How much do AI search engines change the value of organic search as a channel?

One question posed in the chat between Canel and Barnard was: Are we officially leaving the era of ten blue links? I think most of us can agree that the train has already left the station. Personalization, localization, and the sophisticated use of logging added so much complexity beneath those blue links. AI search engines may look different, but the results at their core are very similar to what we’re already experiencing.

That said, the intent of the question is worth considering. With the amount of context wrapped around these new queries, how much more valuable is traffic sent from AI search engines vs traditional search engines? My take is until we see the contextual data surrounding these queries, that point is moot. In May 2023 we were told that we’d get Bing Chat data in Bing Webmaster tools. That offer now seems to be off the table.

Further, an obvious but important consideration is that vast majority of users are still using traditional search engines: 

In August we learned that Bing’s search market share didn’t budge from ~3% despite the massive advancements present in Bing Chat. 
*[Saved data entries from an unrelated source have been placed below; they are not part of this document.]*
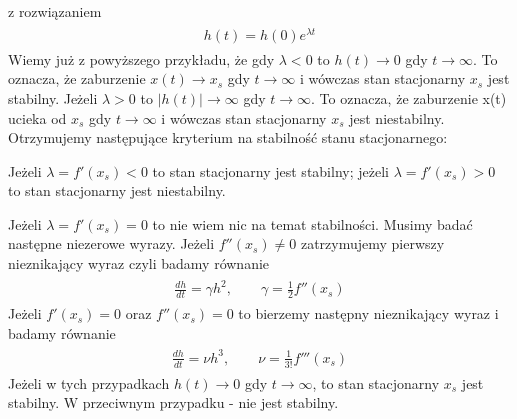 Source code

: \documentclass[a4paper,12pt,polish]{sphinxmanual}
\begin{document}
z rozwiązaniem
\label{ch1/chI023:equation-eqn15}\begin{gather}
\begin{split}h(t) = h(0)  e^{\lambda t}\end{split}\label{ch1/chI023-eqn15}
\end{gather}
Wiemy już z powyższego przykładu, że gdy $\lambda < 0$ to $h(t) \to 0$ gdy $t\to \infty$. To oznacza, że  zaburzenie $x(t) \to x_s$ gdy  $t \to \infty$  i wówczas stan stacjonarny $x_s$ jest stabilny.  Jeżeli  $\lambda > 0$ to $|h(t)| \to \infty$ gdy $t\to \infty$. To oznacza, że  zaburzenie x(t) ucieka od $x_s$ gdy  $t \to \infty$  i wówczas stan stacjonarny $x_s$ jest niestabilny. Otrzymujemy następujące kryterium na stabilność stanu stacjonarnego:

Jeżeli $\lambda = f'(x_s) < 0$ to  stan stacjonarny jest stabilny; jeżeli $\lambda = f'(x_s) > 0$ to  stan stacjonarny jest niestabilny.

Jeżeli $\lambda = f'(x_s) = 0$ to  nie wiem nic na temat stabilności. Musimy badać następne niezerowe wyrazy.  Jeżeli $f''(x_s) \ne 0$ zatrzymujemy pierwszy nieznikający wyraz czyli  badamy równanie
\label{ch1/chI023:equation-eqn16}\begin{gather}
\begin{split}\frac{dh}{dt} =\gamma h^2, \quad \quad \gamma  =  \frac{1}{2}f''(x_s)\end{split}\label{ch1/chI023-eqn16}
\end{gather}
Jeżeli  $f'(x_s) =0$ oraz $f''(x_s) =0$ to  bierzemy następny nieznikający wyraz i badamy równanie
\label{ch1/chI023:equation-eqn17}\begin{gather}
\begin{split} \frac{dh}{dt} =\nu h^3, \quad \quad \nu  =    \frac{1}{3!} f'''(x_s)\end{split}\label{ch1/chI023-eqn17}
\end{gather}
Jeżeli w tych przypadkach $h(t) \to 0$ gdy $t\to \infty$, to  stan stacjonarny $x_s$ jest stabilny. W przeciwnym przypadku  - nie jest stabilny.
\end{document}
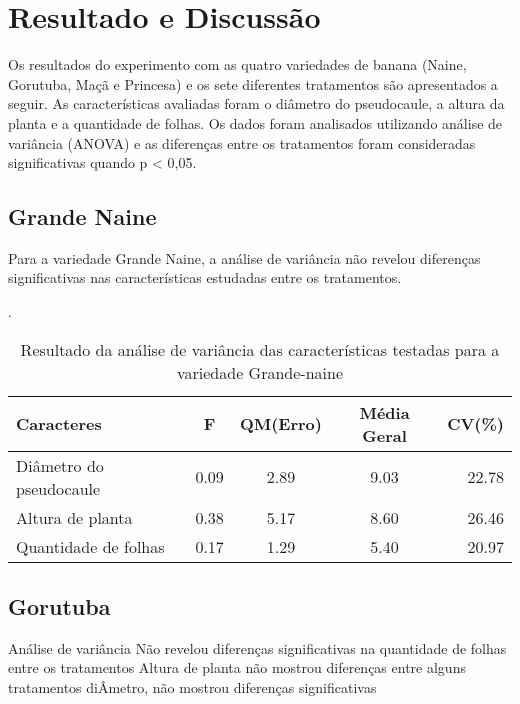 \chapter{Resultado e Discussão}

Os resultados do experimento com as quatro variedades de banana (Naine, Gorutuba, Maçã e Princesa) e os sete diferentes tratamentos são apresentados a seguir. As características avaliadas foram o diâmetro do pseudocaule, a altura da planta e a quantidade de folhas. Os dados foram analisados utilizando análise de variância (ANOVA) e as diferenças entre os tratamentos foram consideradas significativas quando p < 0,05.
\section{Grande Naine}

Para a variedade Grande Naine, a análise de variância não revelou diferenças significativas nas características estudadas entre os tratamentos.

\begin{table}[!htb]
 	\begin{center}
 		\caption{Resultado da análise de variância das características testadas para a variedade Grande-naine}.
	 	\begin{tabular*}{\textwidth}{@{\extracolsep{\fill}}lcccr}
 		\toprule
 		\toprule
 		\textbf{Caracteres} & \textbf{F}  & \textbf{QM(Erro)} & \textbf{Média Geral} &\textbf {CV(\%)} \\
		\hline
		Diâmetro do pseudocaule &0.09	&2.89		&9.03 	&22.78 \\
		Altura de planta 		&0.38 	&5.17 		&8.60 	&26.46 \\
		Quantidade de folhas 	&0.17  	&1.29 		&5.40 	&20.97\\
		\hline
		\hline
 		\end{tabular*}
 	\end{center}
\end{table}

\section{Gorutuba}
Análise de variância Não revelou diferenças significativas na quantidade de folhas entre os tratamentos
Altura de planta não mostrou diferenças entre alguns tratamentos
diÂmetro, não mostrou diferenças significativas

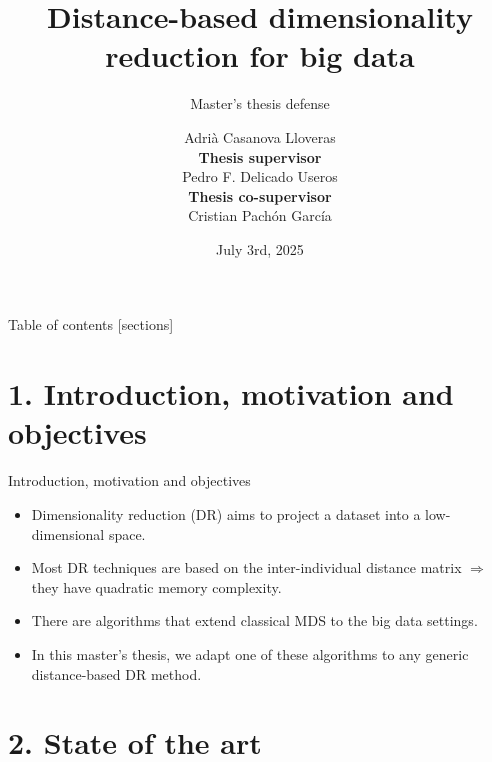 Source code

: \documentclass[10pt]{beamer}
\title{Distance-based dimensionality reduction for big data}
\subtitle{Master's thesis defense}
\date{July 3rd, 2025}
\author{Adrià Casanova Lloveras\\
\textbf{Thesis supervisor}\\
Pedro F. Delicado Useros\\
\textbf{Thesis co-supervisor}\\
Cristian Pachón García}
\begin{document}
\maketitle

\begin{frame}{Table of contents}
  [sections]
  \tableofcontents%
\end{frame}

\section{1. Introduction, motivation and objectives}

\begin{frame}{Introduction, motivation and objectives}
    \begin{itemize}
        \item \alert{Dimensionality reduction (DR)} aims to project a dataset into a low-dimensional space.
        \item Most DR techniques are based on the inter-individual distance matrix $\Rightarrow$ they have \alert{quadratic memory complexity}.
        \item There are algorithms that extend classical MDS to the \alert{big data} settings.
        \item In this master's thesis, we adapt one of these algorithms to any generic distance-based DR method.
    \end{itemize}

    
\end{frame}

\section{2. State of the art}
\end{document}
Interest in Perplexity AI is on the rise, with a reported +37M visits in September 2023 (source).

Impressive, but less so when compared to Google’s +83B visits in the same month (source).

Even if traffic from AI search engines is 10x more valuable qualitatively, it still pales in comparison to the amount of opportunity present in traditional search engines.

 

If you’re doing any optimization testing within AI search engines and have similar (or differing!) data to share, please do so. You can find me on LinkedIn and X and I would love to continue this conversation.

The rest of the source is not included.